Re: Exemplar Characters

From: Philippe Verdy (verdy_p@wanadoo.fr)
Date: Mon Nov 14 2005 - 13:09:26 CST

  • Next message: Mark Davis: "Re: Exemplar Characters"

    From: "Mark Davis" <mark.davis@icu-project.org>
    > We use NFC for the exemplar character set. Any significant character
    > sequence can be included as well. For example, one can have [a-h {ch}
    > i-z], which indicates that {ch} is treated as a unit.

    What about apostrophes? They are present in some sigraphs and trigraphs for
    some languages.

    For example, Breton has {ch} and {c'h} but no isolated {c}. One problem is:
    howcan we represent the various ways to encode the apostrophe: {c'h} is
    frequent for Breton (using the ASCII single quote), but the correct code
    should be {c’h} (using the upper-comma apostrophe).

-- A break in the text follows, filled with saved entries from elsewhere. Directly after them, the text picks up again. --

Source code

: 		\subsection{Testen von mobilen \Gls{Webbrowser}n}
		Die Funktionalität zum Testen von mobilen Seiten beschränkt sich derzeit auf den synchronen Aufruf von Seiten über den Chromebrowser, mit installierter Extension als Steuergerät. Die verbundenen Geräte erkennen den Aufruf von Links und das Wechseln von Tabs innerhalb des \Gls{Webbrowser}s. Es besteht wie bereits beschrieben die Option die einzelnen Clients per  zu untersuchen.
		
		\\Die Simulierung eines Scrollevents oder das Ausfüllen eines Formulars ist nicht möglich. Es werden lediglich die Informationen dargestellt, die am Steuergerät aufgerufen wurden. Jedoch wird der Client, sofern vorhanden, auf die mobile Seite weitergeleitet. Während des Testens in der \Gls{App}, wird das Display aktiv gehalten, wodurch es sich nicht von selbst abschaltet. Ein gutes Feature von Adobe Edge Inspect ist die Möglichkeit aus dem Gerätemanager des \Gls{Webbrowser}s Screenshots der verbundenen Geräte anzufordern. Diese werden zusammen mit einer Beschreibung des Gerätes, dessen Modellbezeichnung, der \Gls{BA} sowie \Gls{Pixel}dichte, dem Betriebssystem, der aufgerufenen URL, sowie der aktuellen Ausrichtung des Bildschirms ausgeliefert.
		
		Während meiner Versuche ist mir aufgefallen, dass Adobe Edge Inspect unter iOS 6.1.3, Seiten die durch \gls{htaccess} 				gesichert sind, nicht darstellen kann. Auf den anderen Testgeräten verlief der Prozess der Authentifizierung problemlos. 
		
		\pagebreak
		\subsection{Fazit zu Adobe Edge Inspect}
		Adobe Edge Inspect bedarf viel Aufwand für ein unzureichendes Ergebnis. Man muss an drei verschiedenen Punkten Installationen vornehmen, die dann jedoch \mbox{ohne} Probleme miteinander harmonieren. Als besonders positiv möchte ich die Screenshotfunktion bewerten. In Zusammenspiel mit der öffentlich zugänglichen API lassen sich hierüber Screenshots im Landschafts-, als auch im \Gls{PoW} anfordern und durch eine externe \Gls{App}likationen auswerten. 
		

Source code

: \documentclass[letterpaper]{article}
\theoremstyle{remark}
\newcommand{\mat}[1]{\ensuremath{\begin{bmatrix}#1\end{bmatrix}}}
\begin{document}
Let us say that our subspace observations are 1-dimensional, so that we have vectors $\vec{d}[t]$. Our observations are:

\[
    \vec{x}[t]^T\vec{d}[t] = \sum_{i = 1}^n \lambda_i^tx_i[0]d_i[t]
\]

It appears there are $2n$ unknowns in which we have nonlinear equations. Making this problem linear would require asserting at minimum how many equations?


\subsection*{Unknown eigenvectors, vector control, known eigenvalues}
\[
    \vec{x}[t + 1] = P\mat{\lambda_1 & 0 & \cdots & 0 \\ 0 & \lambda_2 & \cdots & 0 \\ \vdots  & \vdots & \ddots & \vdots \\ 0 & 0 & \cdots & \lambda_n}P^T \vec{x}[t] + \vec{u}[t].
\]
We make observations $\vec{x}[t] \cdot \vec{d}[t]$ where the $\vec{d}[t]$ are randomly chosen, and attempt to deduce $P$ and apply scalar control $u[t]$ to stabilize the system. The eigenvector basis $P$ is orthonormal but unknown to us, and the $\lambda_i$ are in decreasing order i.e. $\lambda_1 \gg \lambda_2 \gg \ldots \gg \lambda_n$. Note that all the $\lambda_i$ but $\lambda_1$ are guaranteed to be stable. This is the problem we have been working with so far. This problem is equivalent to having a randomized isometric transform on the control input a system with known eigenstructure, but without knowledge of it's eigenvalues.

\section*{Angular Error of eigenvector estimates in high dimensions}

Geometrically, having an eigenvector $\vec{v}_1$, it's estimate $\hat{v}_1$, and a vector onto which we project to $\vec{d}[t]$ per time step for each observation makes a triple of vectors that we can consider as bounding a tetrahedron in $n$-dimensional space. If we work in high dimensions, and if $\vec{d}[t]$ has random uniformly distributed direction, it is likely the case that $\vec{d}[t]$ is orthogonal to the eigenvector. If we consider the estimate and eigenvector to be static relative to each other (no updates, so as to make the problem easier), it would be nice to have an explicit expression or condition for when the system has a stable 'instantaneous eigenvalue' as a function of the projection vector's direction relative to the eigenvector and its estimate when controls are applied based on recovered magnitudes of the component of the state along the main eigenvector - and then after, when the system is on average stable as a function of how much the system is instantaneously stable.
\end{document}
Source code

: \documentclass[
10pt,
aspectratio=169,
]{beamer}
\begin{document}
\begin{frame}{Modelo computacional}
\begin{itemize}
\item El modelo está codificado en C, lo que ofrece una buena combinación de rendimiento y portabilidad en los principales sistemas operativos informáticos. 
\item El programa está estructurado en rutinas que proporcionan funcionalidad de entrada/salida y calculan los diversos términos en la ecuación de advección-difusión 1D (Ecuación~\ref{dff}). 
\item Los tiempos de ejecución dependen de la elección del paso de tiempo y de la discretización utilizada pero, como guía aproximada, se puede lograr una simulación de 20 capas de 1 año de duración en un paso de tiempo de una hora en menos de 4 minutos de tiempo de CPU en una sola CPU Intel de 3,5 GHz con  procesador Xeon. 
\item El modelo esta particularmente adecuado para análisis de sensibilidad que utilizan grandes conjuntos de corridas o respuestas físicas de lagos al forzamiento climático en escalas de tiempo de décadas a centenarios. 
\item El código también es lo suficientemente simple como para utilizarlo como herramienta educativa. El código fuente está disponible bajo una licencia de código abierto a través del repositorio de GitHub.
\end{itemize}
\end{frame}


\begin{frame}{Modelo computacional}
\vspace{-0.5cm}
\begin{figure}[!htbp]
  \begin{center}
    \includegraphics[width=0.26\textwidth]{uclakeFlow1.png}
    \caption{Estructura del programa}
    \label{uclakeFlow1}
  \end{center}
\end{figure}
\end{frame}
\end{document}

    How can we say that these two should be treated equivalently. May be this
    one {c['’]h} ???

    Although the correct form should be with the apostrophe, the ASCII quote is
    MUCH more frequent (also true for French and English, however the apostrophe
    plays another role and they don't create unbreakable digraphs/trigraphs like
    in Breton where the three characterssequence is a SINGLE letter...)

    There are similar examples in other languages, like {’n} or {'n} for which
    there also exists a combined character in Unicode...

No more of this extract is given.